GIVEN INFORMATION >>
BEGIN
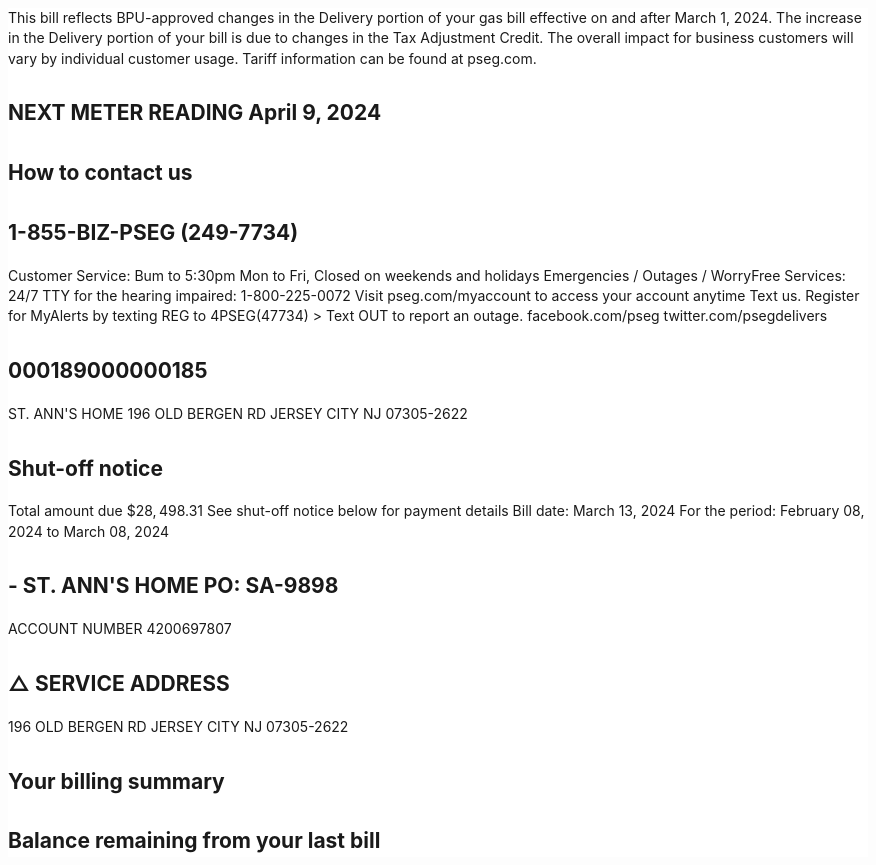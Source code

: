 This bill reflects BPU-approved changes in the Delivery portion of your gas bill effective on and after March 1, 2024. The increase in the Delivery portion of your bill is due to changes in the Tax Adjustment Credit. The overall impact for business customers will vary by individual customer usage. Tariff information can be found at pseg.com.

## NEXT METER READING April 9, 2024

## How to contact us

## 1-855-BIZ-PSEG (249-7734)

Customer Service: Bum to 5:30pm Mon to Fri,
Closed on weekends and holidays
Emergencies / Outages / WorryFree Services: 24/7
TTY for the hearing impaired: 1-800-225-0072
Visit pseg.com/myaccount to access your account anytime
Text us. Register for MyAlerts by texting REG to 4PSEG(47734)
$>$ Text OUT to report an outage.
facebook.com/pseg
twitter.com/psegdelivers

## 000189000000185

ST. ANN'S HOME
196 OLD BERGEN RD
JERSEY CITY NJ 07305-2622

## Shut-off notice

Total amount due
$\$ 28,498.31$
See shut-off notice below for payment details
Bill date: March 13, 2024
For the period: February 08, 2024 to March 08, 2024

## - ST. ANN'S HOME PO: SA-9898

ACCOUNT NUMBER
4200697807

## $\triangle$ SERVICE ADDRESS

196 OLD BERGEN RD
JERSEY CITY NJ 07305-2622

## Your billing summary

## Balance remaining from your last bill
END
BEGIN
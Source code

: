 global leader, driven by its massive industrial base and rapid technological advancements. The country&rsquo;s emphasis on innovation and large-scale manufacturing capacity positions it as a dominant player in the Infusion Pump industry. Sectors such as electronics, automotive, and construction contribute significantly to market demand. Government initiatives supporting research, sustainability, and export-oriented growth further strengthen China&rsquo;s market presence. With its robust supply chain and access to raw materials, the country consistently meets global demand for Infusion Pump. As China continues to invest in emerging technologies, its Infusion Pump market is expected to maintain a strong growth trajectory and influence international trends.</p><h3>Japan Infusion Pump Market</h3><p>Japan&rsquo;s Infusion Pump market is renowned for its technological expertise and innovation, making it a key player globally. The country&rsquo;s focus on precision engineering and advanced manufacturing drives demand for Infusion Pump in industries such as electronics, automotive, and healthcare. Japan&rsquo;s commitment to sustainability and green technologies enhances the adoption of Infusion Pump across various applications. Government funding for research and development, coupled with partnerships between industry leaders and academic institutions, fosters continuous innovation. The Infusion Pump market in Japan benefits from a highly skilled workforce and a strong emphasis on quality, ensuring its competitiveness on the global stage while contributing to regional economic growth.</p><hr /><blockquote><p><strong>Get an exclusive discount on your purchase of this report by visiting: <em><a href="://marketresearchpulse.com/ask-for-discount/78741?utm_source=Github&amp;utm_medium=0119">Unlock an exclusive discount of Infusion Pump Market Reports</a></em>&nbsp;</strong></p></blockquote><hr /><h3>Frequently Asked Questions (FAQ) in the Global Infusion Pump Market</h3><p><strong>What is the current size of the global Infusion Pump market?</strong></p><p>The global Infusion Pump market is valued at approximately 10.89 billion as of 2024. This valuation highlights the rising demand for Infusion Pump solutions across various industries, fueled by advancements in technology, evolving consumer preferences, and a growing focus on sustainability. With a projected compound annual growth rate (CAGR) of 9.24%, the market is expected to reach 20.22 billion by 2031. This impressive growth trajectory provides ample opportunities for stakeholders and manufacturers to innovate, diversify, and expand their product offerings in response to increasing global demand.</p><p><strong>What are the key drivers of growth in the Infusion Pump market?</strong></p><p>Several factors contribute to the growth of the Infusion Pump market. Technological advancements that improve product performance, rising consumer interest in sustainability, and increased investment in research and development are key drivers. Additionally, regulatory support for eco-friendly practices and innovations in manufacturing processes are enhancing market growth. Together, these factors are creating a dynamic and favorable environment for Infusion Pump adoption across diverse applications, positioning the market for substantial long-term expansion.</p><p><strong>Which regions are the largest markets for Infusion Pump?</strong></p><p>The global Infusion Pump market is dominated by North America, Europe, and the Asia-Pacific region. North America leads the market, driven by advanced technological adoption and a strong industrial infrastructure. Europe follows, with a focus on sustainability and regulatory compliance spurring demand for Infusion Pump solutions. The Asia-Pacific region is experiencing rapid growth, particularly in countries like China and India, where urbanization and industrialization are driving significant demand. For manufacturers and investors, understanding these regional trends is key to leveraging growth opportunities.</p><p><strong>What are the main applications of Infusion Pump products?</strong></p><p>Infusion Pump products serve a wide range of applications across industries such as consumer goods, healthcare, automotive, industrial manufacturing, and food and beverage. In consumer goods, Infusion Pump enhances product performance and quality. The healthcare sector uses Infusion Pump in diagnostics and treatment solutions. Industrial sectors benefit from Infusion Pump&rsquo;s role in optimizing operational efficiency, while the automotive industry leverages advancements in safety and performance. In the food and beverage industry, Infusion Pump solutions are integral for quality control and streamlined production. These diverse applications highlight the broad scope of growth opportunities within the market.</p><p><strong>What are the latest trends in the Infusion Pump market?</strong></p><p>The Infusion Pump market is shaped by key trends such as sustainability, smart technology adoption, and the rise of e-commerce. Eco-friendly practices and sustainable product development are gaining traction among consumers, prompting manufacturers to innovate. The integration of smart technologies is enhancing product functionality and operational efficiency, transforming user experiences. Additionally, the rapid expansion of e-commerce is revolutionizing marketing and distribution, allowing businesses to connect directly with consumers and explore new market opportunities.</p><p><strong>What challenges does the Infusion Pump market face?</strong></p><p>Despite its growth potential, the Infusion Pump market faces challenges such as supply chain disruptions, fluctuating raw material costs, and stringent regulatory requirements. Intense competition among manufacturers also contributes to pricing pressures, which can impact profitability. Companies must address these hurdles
END
WHAT YOU ARE ASKED TO DO >>
From the data above, reproduce word for word the lines running from the line with "Visit pseg.com/myaccount to" to the line with "## Balance remaining from your last bill", ends included.

SOLVED EXERCISE >>
Visit pseg.com/myaccount to access your account anytime
Text us. Register for MyAlerts by texting REG to 4PSEG(47734)
$>$ Text OUT to report an outage.
facebook.com/pseg
twitter.com/psegdelivers

## 000189000000185

ST. ANN'S HOME
196 OLD BERGEN RD
JERSEY CITY NJ 07305-2622

## Shut-off notice

Total amount due
$\$ 28,498.31$
See shut-off notice below for payment details
Bill date: March 13, 2024
For the period: February 08, 2024 to March 08, 2024

## - ST. ANN'S HOME PO: SA-9898

ACCOUNT NUMBER
4200697807

## $\triangle$ SERVICE ADDRESS

196 OLD BERGEN RD
JERSEY CITY NJ 07305-2622

## Your billing summary

## Balance remaining from your last bill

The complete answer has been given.